**Task statement**
Each line below that includes the word "validation" is to be reported.

**Information**
* * * * *
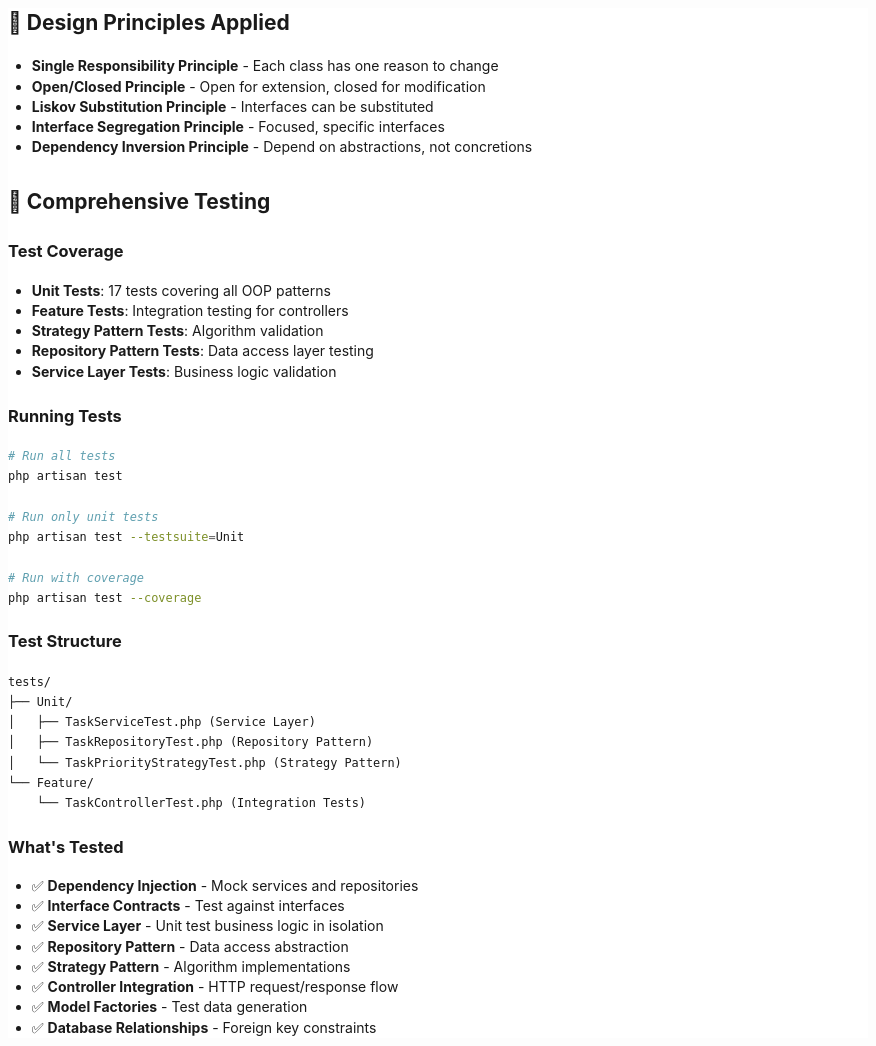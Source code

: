 ## 🎨 Design Principles Applied

- **Single Responsibility Principle** - Each class has one reason to change
- **Open/Closed Principle** - Open for extension, closed for modification
- **Liskov Substitution Principle** - Interfaces can be substituted
- **Interface Segregation Principle** - Focused, specific interfaces
- **Dependency Inversion Principle** - Depend on abstractions, not concretions

## 🧪 Comprehensive Testing

### Test Coverage
- **Unit Tests**: 17 tests covering all OOP patterns
- **Feature Tests**: Integration testing for controllers
- **Strategy Pattern Tests**: Algorithm validation
- **Repository Pattern Tests**: Data access layer testing
- **Service Layer Tests**: Business logic validation

### Running Tests
```bash
# Run all tests
php artisan test

# Run only unit tests
php artisan test --testsuite=Unit

# Run with coverage
php artisan test --coverage
```

### Test Structure
```
tests/
├── Unit/
│   ├── TaskServiceTest.php (Service Layer)
│   ├── TaskRepositoryTest.php (Repository Pattern)
│   └── TaskPriorityStrategyTest.php (Strategy Pattern)
└── Feature/
    └── TaskControllerTest.php (Integration Tests)
```

### What's Tested
- ✅ **Dependency Injection** - Mock services and repositories
- ✅ **Interface Contracts** - Test against interfaces
- ✅ **Service Layer** - Unit test business logic in isolation
- ✅ **Repository Pattern** - Data access abstraction
- ✅ **Strategy Pattern** - Algorithm implementations
- ✅ **Controller Integration** - HTTP request/response flow
- ✅ **Model Factories** - Test data generation
- ✅ **Database Relationships** - Foreign key constraints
* * * * *
**Solution below**
- **Strategy Pattern Tests**: Algorithm validation
- **Service Layer Tests**: Business logic validation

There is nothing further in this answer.